Exercise directions: If a line of the records holds the word "dataviz", copy it out.

*** Opening of Dataset extract ***

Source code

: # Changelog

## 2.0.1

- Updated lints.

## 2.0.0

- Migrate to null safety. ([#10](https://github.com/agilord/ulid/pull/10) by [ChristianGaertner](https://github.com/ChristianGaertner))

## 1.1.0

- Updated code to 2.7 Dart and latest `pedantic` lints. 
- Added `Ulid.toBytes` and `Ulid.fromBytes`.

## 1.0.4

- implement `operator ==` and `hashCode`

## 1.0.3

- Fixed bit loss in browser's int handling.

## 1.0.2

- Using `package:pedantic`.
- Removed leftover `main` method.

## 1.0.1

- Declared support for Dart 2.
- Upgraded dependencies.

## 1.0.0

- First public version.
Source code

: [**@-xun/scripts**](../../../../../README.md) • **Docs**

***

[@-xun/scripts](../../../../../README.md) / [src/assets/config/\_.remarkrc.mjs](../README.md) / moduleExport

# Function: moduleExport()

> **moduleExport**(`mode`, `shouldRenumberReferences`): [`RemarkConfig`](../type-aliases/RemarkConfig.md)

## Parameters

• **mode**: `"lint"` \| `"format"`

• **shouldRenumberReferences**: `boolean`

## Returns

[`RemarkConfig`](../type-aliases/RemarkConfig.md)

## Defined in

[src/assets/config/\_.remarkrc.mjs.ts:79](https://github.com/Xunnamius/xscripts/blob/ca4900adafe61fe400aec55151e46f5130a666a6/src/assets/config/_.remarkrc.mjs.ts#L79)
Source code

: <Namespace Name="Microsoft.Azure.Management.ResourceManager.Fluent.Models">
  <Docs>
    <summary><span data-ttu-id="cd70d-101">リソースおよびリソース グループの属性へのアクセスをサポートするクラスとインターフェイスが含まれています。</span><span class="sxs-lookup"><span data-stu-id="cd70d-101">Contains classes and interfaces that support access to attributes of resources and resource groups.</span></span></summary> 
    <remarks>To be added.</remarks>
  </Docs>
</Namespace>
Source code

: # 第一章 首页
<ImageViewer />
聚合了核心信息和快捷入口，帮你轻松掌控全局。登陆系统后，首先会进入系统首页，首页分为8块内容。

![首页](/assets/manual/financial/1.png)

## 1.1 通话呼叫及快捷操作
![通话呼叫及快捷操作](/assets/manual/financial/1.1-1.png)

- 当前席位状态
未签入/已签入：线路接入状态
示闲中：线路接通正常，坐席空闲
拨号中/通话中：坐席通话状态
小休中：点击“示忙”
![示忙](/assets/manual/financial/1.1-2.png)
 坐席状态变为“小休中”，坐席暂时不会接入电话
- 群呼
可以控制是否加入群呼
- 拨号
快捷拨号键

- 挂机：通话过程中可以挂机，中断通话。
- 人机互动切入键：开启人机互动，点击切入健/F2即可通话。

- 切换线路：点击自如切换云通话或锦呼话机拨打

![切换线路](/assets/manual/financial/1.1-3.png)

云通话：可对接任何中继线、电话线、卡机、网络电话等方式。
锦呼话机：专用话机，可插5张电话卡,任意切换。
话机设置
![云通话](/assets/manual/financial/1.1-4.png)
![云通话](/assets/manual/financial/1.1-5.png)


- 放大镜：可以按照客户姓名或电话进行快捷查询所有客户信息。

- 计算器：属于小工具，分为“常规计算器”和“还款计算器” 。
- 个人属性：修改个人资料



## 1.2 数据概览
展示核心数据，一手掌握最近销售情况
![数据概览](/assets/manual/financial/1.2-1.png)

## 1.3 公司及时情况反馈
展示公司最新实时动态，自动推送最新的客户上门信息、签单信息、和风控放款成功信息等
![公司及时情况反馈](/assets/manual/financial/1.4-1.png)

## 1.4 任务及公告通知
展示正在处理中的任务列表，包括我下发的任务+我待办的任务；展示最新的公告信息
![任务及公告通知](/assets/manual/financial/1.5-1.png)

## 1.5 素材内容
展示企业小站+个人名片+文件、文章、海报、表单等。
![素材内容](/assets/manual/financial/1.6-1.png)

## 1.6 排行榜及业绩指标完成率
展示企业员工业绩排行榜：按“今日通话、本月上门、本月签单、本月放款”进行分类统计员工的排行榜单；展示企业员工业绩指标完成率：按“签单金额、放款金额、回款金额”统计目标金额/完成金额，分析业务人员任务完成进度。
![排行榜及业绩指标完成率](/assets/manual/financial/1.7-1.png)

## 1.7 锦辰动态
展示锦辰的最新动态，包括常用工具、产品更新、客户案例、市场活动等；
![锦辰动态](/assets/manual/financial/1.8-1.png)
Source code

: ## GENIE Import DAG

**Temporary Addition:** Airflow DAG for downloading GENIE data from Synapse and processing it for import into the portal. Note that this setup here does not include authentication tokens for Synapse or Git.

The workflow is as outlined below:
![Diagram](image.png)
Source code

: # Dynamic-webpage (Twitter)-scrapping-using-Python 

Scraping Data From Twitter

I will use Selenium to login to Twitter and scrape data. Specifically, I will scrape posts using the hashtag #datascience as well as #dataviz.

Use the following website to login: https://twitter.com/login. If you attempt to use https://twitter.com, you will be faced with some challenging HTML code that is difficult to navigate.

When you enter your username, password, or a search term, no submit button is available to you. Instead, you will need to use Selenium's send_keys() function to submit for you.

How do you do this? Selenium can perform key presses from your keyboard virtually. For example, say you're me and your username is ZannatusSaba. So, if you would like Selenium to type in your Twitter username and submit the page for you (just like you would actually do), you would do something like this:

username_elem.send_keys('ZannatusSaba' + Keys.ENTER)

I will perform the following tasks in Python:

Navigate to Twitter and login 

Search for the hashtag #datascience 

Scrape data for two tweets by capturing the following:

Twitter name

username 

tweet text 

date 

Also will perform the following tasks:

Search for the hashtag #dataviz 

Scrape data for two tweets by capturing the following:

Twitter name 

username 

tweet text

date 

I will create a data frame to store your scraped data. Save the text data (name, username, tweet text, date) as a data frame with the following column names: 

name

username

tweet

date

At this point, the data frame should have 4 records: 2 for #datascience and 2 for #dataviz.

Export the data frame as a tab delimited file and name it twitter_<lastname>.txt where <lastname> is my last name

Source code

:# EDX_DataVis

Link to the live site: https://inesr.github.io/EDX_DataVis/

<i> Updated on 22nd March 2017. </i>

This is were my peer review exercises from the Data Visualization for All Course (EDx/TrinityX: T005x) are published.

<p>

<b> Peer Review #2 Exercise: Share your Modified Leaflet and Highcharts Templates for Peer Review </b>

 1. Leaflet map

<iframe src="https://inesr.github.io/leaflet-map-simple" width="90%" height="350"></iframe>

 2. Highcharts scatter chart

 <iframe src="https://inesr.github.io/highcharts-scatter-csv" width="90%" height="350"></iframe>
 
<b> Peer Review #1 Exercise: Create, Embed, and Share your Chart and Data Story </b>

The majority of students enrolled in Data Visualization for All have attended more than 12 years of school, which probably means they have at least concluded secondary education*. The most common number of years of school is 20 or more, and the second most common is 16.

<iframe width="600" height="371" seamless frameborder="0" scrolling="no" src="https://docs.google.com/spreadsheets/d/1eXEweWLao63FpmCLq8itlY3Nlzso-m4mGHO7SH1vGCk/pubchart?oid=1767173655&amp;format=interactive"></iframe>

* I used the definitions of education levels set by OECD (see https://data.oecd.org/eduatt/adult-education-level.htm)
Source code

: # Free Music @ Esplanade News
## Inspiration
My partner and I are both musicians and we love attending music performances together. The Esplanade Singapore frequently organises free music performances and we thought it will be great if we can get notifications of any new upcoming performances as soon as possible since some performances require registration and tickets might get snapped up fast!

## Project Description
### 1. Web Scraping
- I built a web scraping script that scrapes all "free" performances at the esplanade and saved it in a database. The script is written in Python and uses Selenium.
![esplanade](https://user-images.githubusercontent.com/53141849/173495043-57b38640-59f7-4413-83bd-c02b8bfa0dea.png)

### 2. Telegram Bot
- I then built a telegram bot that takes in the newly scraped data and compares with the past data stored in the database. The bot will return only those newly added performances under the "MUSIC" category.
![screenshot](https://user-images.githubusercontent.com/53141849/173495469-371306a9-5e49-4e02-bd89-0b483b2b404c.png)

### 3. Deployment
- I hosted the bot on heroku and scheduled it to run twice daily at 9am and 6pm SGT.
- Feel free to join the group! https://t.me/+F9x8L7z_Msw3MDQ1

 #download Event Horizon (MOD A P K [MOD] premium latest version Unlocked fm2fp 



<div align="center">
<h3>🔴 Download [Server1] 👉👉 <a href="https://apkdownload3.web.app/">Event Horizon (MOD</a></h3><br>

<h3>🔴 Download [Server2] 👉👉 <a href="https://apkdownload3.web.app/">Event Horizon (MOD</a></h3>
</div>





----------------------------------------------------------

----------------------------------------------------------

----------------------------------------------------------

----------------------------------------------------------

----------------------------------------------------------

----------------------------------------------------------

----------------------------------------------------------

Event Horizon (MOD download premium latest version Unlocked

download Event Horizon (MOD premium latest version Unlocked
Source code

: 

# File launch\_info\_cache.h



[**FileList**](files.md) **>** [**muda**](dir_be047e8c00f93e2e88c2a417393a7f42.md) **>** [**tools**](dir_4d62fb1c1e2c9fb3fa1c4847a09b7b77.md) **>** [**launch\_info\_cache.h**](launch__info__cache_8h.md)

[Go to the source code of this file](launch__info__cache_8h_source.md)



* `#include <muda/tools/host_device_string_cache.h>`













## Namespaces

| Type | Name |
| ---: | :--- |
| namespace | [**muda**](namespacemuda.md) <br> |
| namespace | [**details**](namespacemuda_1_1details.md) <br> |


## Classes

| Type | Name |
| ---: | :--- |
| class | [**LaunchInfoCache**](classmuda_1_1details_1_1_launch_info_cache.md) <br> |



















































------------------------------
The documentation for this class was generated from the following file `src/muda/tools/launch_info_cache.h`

*** Close of Dataset extract ***

Response box:
I will use Selenium to login to Twitter and scrape data. Specifically, I will scrape posts using the hashtag #datascience as well as #dataviz.
Search for the hashtag #dataviz 
At this point, the data frame should have 4 records: 2 for #datascience and 2 for #dataviz.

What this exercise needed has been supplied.